KATA PENGANTAR
Alhamdulillah segala puji syukur ditujukan kepada Allah SWT, yang telah menerangi segala hati hambanya yang taqwa dengan nur (cahaya) yang mendekatkan kepada-Nya.
Sholawat serta salam saya sanjungkan kepada junjungan kita Nabi Besar Muhammad SAW, dan tidak lupa juga junjungan kepada keluarga beliau serta para pengikut-pengikut rosul yang telah berhasil membawa alam semesta dari alam kegelapan ke alam terang benderang yang nantinya akan kita rasakan di akhirul kimah.

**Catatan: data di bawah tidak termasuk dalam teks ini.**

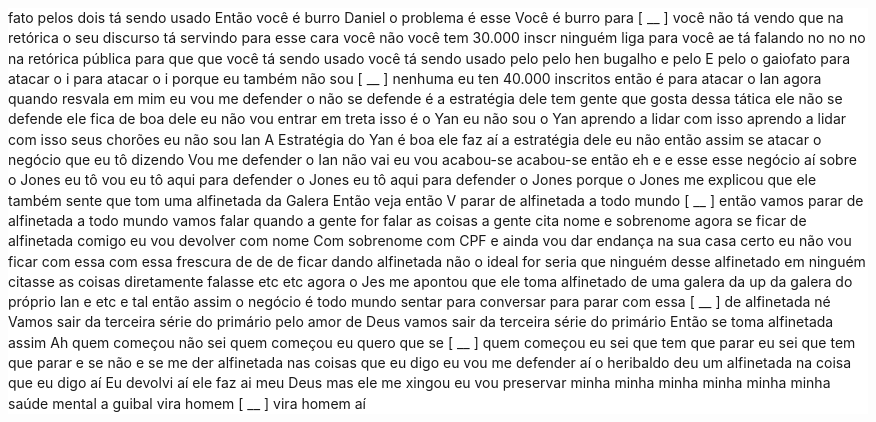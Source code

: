 fato pelos dois tá sendo usado Então
você é burro Daniel o problema é esse
Você é burro para [ __ ] você não tá
vendo que na retórica o seu discurso tá
servindo para esse cara você não você
tem 30.000 inscr ninguém liga para você
ae tá falando no no no na retórica
pública para que que você tá sendo usado
você tá sendo usado pelo pelo hen
bugalho e pelo E pelo o gaiofato para
atacar o i para atacar o i porque eu
também não sou [ __ ] nenhuma eu ten
40.000 inscritos então é para atacar o
Ian agora quando resvala em mim eu vou
me defender o não se defende é a
estratégia dele tem gente que gosta
dessa tática ele não se defende ele fica
de boa dele eu não vou entrar em treta
isso é o Yan eu não sou o Yan aprendo a
lidar com isso aprendo a lidar com isso
seus chorões eu não sou Ian A Estratégia
do Yan é boa ele faz aí a estratégia
dele eu não então assim se atacar o
negócio que eu tô dizendo Vou me
defender o Ian não vai eu vou acabou-se
acabou-se
então eh e e esse esse negócio aí sobre
o Jones eu tô vou eu tô aqui para
defender o Jones eu tô aqui para
defender o Jones porque o Jones me
explicou que ele também sente que tom
uma alfinetada da Galera Então veja
então V parar de alfinetada a todo mundo
[ __ ] então vamos parar de alfinetada a
todo mundo vamos falar quando a gente
for falar as coisas a gente cita nome e
sobrenome agora se ficar de alfinetada
comigo eu vou devolver com nome Com
sobrenome com CPF e ainda vou dar
endança na sua casa certo eu não vou
ficar com essa com essa frescura de de
de ficar dando alfinetada não o ideal
for seria que ninguém desse alfinetado
em ninguém citasse as coisas diretamente
falasse etc etc agora o Jes me apontou
que ele toma alfinetado de uma galera da
up da galera do próprio Ian e etc e tal
então assim o negócio é todo mundo
sentar para conversar para parar com
essa [ __ ] de alfinetada né Vamos sair
da terceira série do primário pelo amor
de Deus vamos sair da terceira série do
primário Então se toma alfinetada assim
Ah quem começou não sei quem começou eu
quero que se [ __ ] quem começou eu sei
que tem que parar eu sei que tem que
parar e se não e se me der alfinetada
nas coisas que eu digo eu vou me
defender aí o heribaldo deu um
alfinetada na coisa que eu digo aí Eu
devolvi aí ele faz ai meu Deus mas ele
me xingou eu vou preservar minha minha
minha minha minha minha saúde mental a
guibal vira homem [ __ ] vira homem aí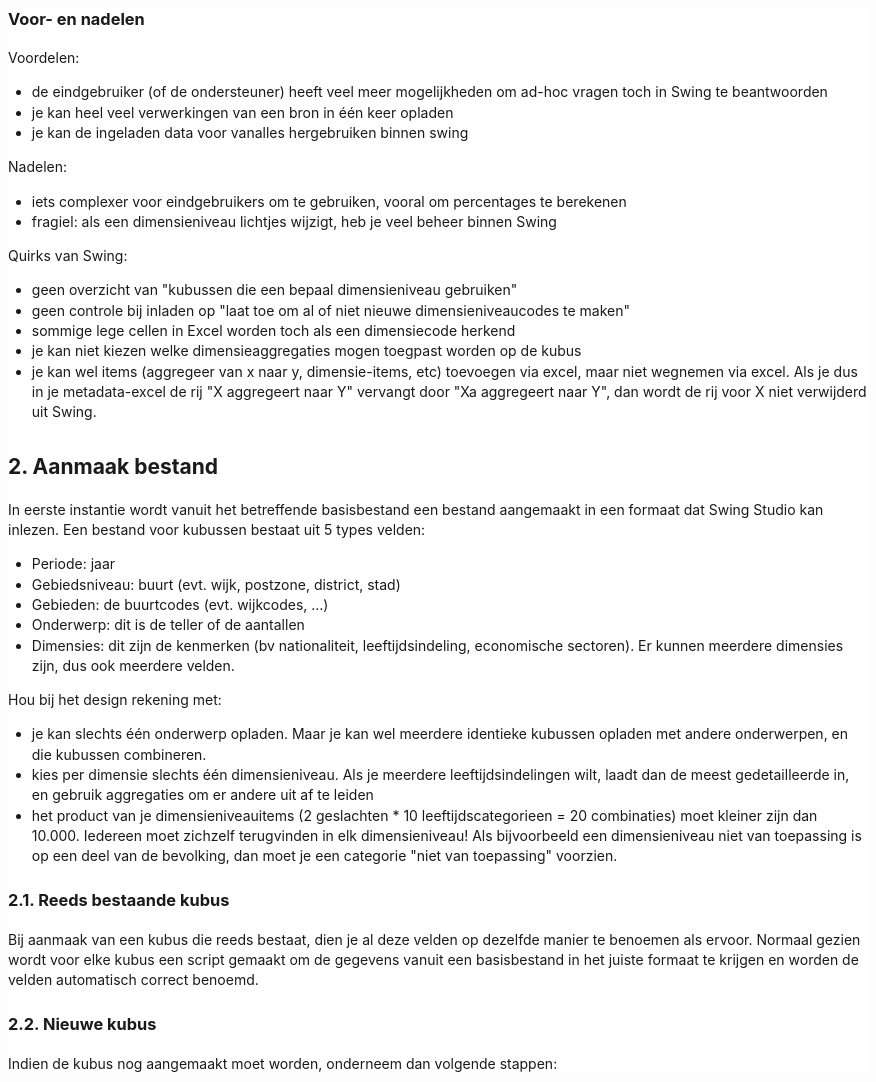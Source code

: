 ### Voor- en nadelen

Voordelen:
- de eindgebruiker (of de ondersteuner) heeft veel meer mogelijkheden om ad-hoc vragen toch in Swing te beantwoorden
- je kan heel veel verwerkingen van een bron in één keer opladen
- je kan de ingeladen data voor vanalles hergebruiken binnen swing

Nadelen:
- iets complexer voor eindgebruikers om te gebruiken, vooral om percentages te berekenen
- fragiel: als een dimensieniveau lichtjes wijzigt, heb je veel beheer binnen Swing

Quirks van Swing:
- geen overzicht van "kubussen die een bepaal dimensieniveau gebruiken"
- geen controle bij inladen op "laat toe om al of niet nieuwe dimensieniveaucodes te maken"
- sommige lege cellen in Excel worden toch als een dimensiecode herkend
- je kan niet kiezen welke dimensieaggregaties mogen toegpast worden op de kubus
- je kan wel items (aggregeer van x naar y, dimensie-items, etc) toevoegen via excel, maar niet wegnemen via excel. Als je dus in je metadata-excel de rij "X aggregeert naar Y" vervangt door "Xa aggregeert naar Y", dan wordt de rij voor X niet verwijderd uit Swing.

## 2.	Aanmaak bestand

In eerste instantie wordt vanuit het betreffende basisbestand een bestand aangemaakt in een formaat dat Swing Studio kan inlezen.
Een bestand voor kubussen bestaat uit 5 types velden:
-	Periode: jaar
-	Gebiedsniveau: buurt (evt. wijk, postzone, district, stad)
-	Gebieden: de buurtcodes (evt. wijkcodes, …) 
-	Onderwerp: dit is de teller of de aantallen
-	Dimensies: dit zijn de kenmerken (bv nationaliteit, leeftijdsindeling, economische sectoren). Er kunnen meerdere dimensies zijn, dus ook meerdere velden.

Hou bij het design rekening met:
- je kan slechts één onderwerp opladen. Maar je kan wel meerdere identieke kubussen opladen met andere onderwerpen, en die kubussen combineren.
- kies per dimensie slechts één dimensieniveau. Als je meerdere leeftijdsindelingen wilt, laadt dan de meest gedetailleerde in, en gebruik aggregaties om er andere uit af te leiden
- het product van je dimensieniveauitems (2 geslachten * 10 leeftijdscategorieen = 20 combinaties) moet kleiner zijn dan 10.000. Iedereen moet zichzelf terugvinden in elk dimensieniveau! Als bijvoorbeeld een dimensieniveau niet van toepassing is op een deel van de bevolking, dan moet je een categorie "niet van toepassing" voorzien.

### 2.1.	Reeds bestaande kubus

Bij aanmaak van een kubus die reeds bestaat, dien je al deze velden op dezelfde manier te benoemen als ervoor. Normaal gezien wordt voor elke kubus een script gemaakt om de gegevens vanuit een basisbestand in het juiste formaat te krijgen en worden de velden automatisch correct benoemd.
 

### 2.2.	Nieuwe kubus

Indien de kubus nog aangemaakt moet worden, onderneem dan volgende stappen:
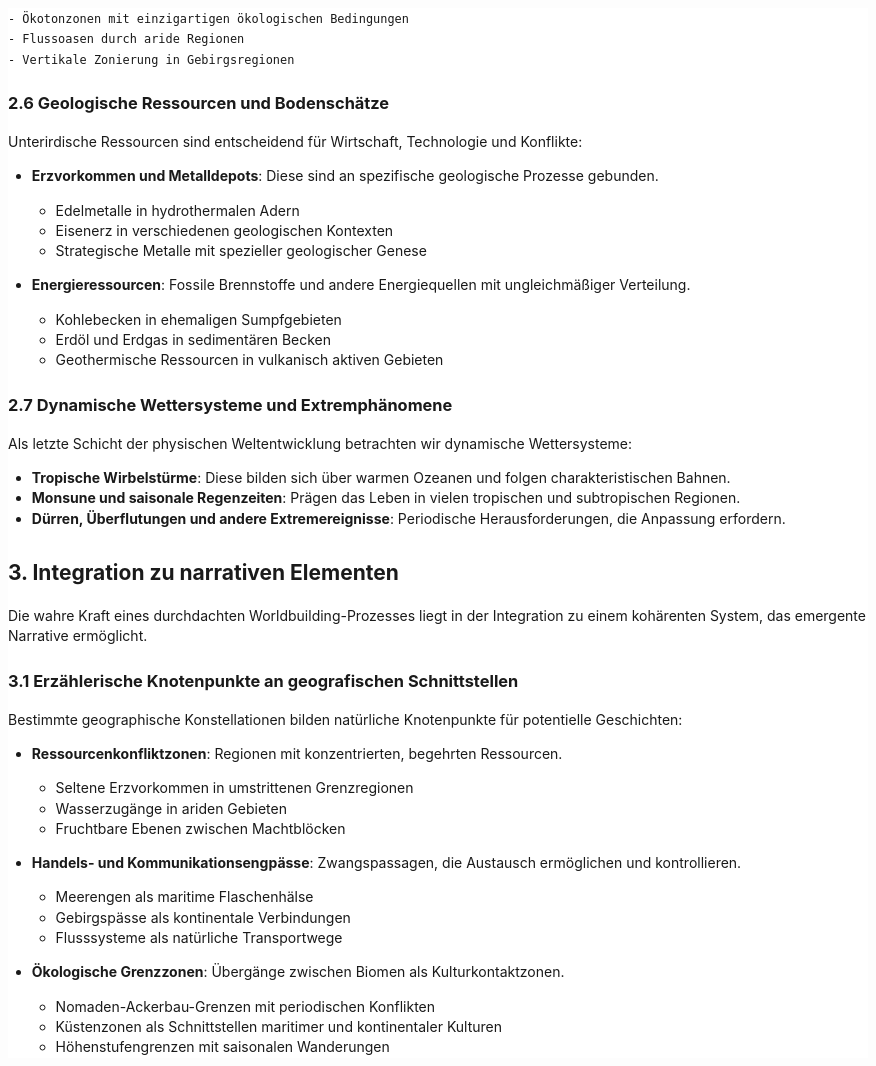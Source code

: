     - Ökotonzonen mit einzigartigen ökologischen Bedingungen
    - Flussoasen durch aride Regionen
    - Vertikale Zonierung in Gebirgsregionen

### 2.6 Geologische Ressourcen und Bodenschätze

Unterirdische Ressourcen sind entscheidend für Wirtschaft, Technologie und Konflikte:

- **Erzvorkommen und Metalldepots**: Diese sind an spezifische geologische Prozesse gebunden.
    
    - Edelmetalle in hydrothermalen Adern
    - Eisenerz in verschiedenen geologischen Kontexten
    - Strategische Metalle mit spezieller geologischer Genese
- **Energieressourcen**: Fossile Brennstoffe und andere Energiequellen mit ungleichmäßiger Verteilung.
    
    - Kohlebecken in ehemaligen Sumpfgebieten
    - Erdöl und Erdgas in sedimentären Becken
    - Geothermische Ressourcen in vulkanisch aktiven Gebieten

### 2.7 Dynamische Wettersysteme und Extremphänomene

Als letzte Schicht der physischen Weltentwicklung betrachten wir dynamische Wettersysteme:

- **Tropische Wirbelstürme**: Diese bilden sich über warmen Ozeanen und folgen charakteristischen Bahnen.
- **Monsune und saisonale Regenzeiten**: Prägen das Leben in vielen tropischen und subtropischen Regionen.
- **Dürren, Überflutungen und andere Extremereignisse**: Periodische Herausforderungen, die Anpassung erfordern.

## 3. Integration zu narrativen Elementen

Die wahre Kraft eines durchdachten Worldbuilding-Prozesses liegt in der Integration zu einem kohärenten System, das emergente Narrative ermöglicht.

### 3.1 Erzählerische Knotenpunkte an geografischen Schnittstellen

Bestimmte geographische Konstellationen bilden natürliche Knotenpunkte für potentielle Geschichten:

- **Ressourcenkonfliktzonen**: Regionen mit konzentrierten, begehrten Ressourcen.
    
    - Seltene Erzvorkommen in umstrittenen Grenzregionen
    - Wasserzugänge in ariden Gebieten
    - Fruchtbare Ebenen zwischen Machtblöcken
- **Handels- und Kommunikationsengpässe**: Zwangspassagen, die Austausch ermöglichen und kontrollieren.
    
    - Meerengen als maritime Flaschenhälse
    - Gebirgspässe als kontinentale Verbindungen
    - Flusssysteme als natürliche Transportwege
- **Ökologische Grenzzonen**: Übergänge zwischen Biomen als Kulturkontaktzonen.
    
    - Nomaden-Ackerbau-Grenzen mit periodischen Konflikten
    - Küstenzonen als Schnittstellen maritimer und kontinentaler Kulturen
    - Höhenstufengrenzen mit saisonalen Wanderungen
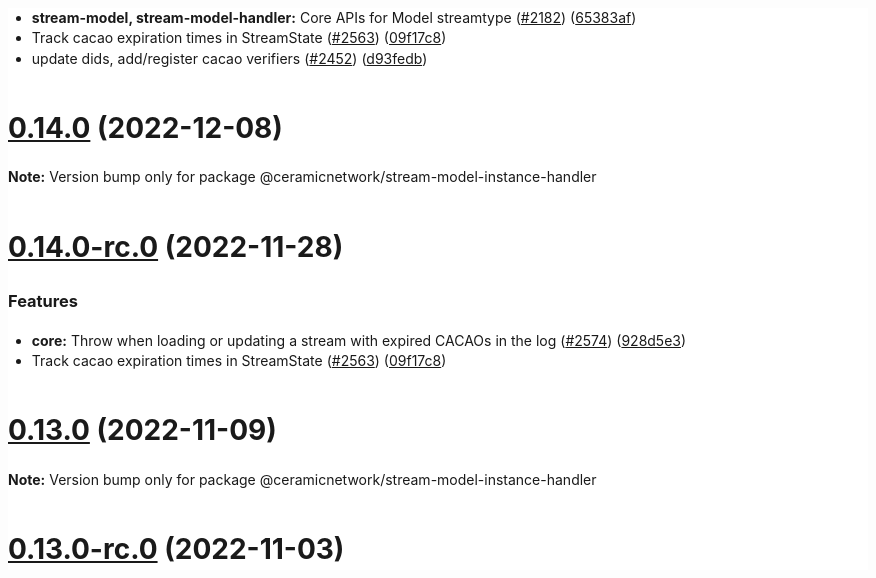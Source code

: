* **stream-model, stream-model-handler:** Core APIs for Model streamtype ([#2182](https://github.com/ceramicnetwork/js-ceramic/issues/2182)) ([65383af](https://github.com/ceramicnetwork/js-ceramic/commit/65383af69f69b730b0c54fe9d19569bfcace4f0c))
* Track cacao expiration times in StreamState ([#2563](https://github.com/ceramicnetwork/js-ceramic/issues/2563)) ([09f17c8](https://github.com/ceramicnetwork/js-ceramic/commit/09f17c82eb9d8b313185d028c01445b7d312517b))
* update dids, add/register cacao verifiers ([#2452](https://github.com/ceramicnetwork/js-ceramic/issues/2452)) ([d93fedb](https://github.com/ceramicnetwork/js-ceramic/commit/d93fedbb96f17b974f7e07f78aefa67790d8930e))





# [0.14.0](https://github.com/ceramicnetwork/js-ceramic/compare/@ceramicnetwork/stream-model-instance-handler@0.14.0-rc.0...@ceramicnetwork/stream-model-instance-handler@0.14.0) (2022-12-08)

**Note:** Version bump only for package @ceramicnetwork/stream-model-instance-handler





# [0.14.0-rc.0](https://github.com/ceramicnetwork/js-ceramic/compare/@ceramicnetwork/stream-model-instance-handler@0.13.0...@ceramicnetwork/stream-model-instance-handler@0.14.0-rc.0) (2022-11-28)


### Features

* **core:** Throw when loading or updating a stream with expired CACAOs in the log ([#2574](https://github.com/ceramicnetwork/js-ceramic/issues/2574)) ([928d5e3](https://github.com/ceramicnetwork/js-ceramic/commit/928d5e338957ba361c6b33246091ac145e6740d4))
* Track cacao expiration times in StreamState ([#2563](https://github.com/ceramicnetwork/js-ceramic/issues/2563)) ([09f17c8](https://github.com/ceramicnetwork/js-ceramic/commit/09f17c82eb9d8b313185d028c01445b7d312517b))





# [0.13.0](https://github.com/ceramicnetwork/js-ceramic/compare/@ceramicnetwork/stream-model-instance-handler@0.13.0-rc.0...@ceramicnetwork/stream-model-instance-handler@0.13.0) (2022-11-09)

**Note:** Version bump only for package @ceramicnetwork/stream-model-instance-handler





# [0.13.0-rc.0](https://github.com/ceramicnetwork/js-ceramic/compare/@ceramicnetwork/stream-model-instance-handler@0.12.0-rc.0...@ceramicnetwork/stream-model-instance-handler@0.13.0-rc.0) (2022-11-03)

Selanjutnya, sebagai penyusun menyadari bahwa makalah ini tidak lepas dari kesalahan baik dari penulisan maupun penyusunan dari segi materi yang saya sajikan. Namun, dari itulah saya butuh kritik serta saran dari pihak pembaca sebagai motivasi saya dengan penyusunan makalah selanjutnya yang lebih baik.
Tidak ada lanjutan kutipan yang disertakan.